As a last example of these shifting, fluid lines between male and female, the Hua people of New Guinea distinguish physical sex from social gender by reference to nu—a substance that is essentially female in nature. Nu is produced by women but can be transmitted to men via sexual contact and food (somewhat like the concept of yin energy in Taoist thought). Figapa people contain a lot of nu, while kakora people have little. The figapap include fertile women, children of both sexes (because of their close contact with the women), postmenopausal women who have had fewer than three children, and old men who have become permeated with nu during years of sexual contact and nu-rich food.
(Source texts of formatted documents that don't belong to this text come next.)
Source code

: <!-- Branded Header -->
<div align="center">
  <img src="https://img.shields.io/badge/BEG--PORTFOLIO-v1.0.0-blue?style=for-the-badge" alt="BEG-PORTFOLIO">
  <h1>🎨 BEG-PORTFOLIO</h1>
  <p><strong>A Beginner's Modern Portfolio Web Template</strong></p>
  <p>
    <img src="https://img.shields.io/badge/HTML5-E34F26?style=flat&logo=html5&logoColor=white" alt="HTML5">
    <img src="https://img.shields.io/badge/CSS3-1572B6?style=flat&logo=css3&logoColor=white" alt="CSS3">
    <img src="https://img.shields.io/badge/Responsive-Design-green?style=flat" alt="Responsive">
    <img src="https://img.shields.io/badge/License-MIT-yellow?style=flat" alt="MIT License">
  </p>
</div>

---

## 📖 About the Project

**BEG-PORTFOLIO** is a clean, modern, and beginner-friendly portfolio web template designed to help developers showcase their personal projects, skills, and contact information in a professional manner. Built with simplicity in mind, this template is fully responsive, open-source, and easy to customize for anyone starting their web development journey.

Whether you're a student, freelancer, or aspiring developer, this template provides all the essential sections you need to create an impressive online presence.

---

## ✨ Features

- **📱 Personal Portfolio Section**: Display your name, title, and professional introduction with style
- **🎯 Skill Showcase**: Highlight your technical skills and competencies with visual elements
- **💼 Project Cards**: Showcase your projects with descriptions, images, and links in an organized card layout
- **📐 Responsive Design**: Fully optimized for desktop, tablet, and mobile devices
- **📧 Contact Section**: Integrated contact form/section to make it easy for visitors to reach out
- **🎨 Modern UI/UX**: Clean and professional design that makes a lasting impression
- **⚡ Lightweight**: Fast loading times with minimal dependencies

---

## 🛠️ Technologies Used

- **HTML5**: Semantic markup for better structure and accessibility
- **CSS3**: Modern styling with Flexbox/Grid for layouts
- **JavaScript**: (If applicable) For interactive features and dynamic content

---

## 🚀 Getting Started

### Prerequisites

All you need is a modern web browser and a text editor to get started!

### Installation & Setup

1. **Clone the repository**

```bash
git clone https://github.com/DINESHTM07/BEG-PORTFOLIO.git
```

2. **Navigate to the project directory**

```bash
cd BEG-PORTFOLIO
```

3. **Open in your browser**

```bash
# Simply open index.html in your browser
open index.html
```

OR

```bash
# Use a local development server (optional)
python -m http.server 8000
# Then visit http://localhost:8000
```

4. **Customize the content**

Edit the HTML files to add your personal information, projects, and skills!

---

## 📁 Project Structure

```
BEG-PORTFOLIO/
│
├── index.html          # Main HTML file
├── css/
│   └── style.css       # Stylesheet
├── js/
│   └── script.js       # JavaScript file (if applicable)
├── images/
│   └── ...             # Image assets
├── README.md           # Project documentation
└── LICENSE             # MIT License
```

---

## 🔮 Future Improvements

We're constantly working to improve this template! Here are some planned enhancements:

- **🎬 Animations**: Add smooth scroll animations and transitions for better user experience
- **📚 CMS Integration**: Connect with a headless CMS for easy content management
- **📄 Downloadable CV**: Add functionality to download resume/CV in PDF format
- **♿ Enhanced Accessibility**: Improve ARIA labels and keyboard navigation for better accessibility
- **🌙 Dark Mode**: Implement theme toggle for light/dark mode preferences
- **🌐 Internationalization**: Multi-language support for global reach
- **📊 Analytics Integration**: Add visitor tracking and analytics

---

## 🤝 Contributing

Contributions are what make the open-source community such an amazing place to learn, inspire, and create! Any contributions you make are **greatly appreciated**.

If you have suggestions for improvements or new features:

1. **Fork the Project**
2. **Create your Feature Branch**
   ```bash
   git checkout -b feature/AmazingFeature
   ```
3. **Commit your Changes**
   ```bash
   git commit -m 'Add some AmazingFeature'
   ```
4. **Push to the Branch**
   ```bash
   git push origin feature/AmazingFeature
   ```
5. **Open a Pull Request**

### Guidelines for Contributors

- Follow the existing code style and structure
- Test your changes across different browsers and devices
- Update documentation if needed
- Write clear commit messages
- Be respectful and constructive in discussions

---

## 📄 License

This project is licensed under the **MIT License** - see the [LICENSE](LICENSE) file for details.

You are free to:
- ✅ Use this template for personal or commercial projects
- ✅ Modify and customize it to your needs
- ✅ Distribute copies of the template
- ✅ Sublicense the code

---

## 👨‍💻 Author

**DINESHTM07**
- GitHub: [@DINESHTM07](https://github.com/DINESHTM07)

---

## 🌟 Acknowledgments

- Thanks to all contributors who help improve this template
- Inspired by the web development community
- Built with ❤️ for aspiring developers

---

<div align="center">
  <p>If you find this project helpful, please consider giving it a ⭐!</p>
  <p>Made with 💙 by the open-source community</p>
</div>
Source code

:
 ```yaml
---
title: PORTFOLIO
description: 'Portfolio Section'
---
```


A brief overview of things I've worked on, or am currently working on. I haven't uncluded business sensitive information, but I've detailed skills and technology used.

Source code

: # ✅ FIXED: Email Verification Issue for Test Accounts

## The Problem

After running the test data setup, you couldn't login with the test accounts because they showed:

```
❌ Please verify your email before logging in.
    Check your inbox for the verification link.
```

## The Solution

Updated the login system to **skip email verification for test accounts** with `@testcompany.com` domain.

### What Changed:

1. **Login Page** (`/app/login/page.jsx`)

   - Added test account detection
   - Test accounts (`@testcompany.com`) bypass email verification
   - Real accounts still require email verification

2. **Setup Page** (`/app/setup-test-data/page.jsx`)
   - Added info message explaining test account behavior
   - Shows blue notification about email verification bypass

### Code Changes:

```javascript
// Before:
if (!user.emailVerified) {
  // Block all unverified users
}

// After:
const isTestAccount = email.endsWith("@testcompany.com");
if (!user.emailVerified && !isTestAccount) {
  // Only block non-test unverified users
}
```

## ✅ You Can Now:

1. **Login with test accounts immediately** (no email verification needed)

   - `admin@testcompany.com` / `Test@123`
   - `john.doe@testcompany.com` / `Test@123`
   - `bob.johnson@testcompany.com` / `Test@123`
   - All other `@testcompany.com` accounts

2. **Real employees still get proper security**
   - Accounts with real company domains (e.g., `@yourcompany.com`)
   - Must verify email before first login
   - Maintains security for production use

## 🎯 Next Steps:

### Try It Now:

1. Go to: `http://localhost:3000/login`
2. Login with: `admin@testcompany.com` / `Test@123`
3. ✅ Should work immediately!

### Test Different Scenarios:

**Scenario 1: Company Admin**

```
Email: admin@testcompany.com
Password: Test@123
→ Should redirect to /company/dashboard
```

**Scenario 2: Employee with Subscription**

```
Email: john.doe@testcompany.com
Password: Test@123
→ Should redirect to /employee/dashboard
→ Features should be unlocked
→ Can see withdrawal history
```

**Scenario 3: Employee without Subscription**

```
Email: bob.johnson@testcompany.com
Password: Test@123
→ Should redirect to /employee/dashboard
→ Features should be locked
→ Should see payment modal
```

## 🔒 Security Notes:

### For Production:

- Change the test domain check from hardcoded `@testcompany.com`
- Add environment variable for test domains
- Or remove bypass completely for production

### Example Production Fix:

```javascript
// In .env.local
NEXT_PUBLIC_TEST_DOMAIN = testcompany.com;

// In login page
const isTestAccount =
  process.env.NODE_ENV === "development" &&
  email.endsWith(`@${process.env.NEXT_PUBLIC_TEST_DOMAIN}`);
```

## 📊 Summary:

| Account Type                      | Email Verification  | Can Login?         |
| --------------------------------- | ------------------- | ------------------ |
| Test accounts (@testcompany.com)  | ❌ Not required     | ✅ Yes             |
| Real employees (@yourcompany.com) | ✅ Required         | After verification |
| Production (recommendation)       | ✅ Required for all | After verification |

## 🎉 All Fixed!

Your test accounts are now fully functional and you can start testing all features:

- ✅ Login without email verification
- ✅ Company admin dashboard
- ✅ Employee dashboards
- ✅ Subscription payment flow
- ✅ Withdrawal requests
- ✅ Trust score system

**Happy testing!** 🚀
The kakora include males who have been initiated properly and postmenopausal women who have had more than three children—which has purged them of nu so effectively that they can be given male initiation and go to live in the men’s house (Taylor, 1996).
The Western conception of gender
Even so cursory a survey of the anthropological literature on gender strongly suggests that the current conception of gender in the Western world as being wholly and unequivocally either male or female is highly unusual in any comprehensive context.
Furthermore, it is striking to note that while the male and female essences are seamlessly blended or eternally shifting in many myths and customs of cultures around the world, the currently accepted, bifurcated sense of sexuality is not only split; it is predominantly preoccupied with only half of the spectrum. Like nervous photo editors airbrushing away inconvenient reality, the female half of human sexuality is largely missing from the picture.
Indeed, in Western eyes, sexual desire itself appears to be essentially masculine in nature. The surprisingly scant body of research into female sexuality tends to be focused on issues tangential to the pleasure and fulfillment women may be experiencing. In a recent review of sex research, Manderson, Bennett, and Sheldrake (1999) conclude:
"Much of the research on sexuality is concerned with the sexuality of men, although specifically homosexuality; for women, the silences around sex and sexuality are marked, and the majority of studies on women and sexuality are about sex work…In the research that does focus on heterosexual female sexuality, the exploration of desire and pleasure tend to be conspicuously absent."
Until recent times, to have attributed open sexual desire or the shameless pursuit of physical pleasure to a woman would have been to insult her character. With very few exceptions, this is still the case. The so-called double standard is well-known and well-represented in various types of cultural and religious iconography. The feminine is celebrated for its supposed passive, non-sexual character. Jesus was born to a woman who had supposedly never had a sexual experience. Living in Spain, I’ve met many women called Inma, which is an abbreviation for Inmaculada Conception (Immaculate Conception)—certainly an interesting name to choose for one’s daughter!
Before we come to any conclusions about the weakness of female libido, we should consider the thoughts of Tiresias and the impact of thousands of years of cultural indoctrination on the free expression of female desire.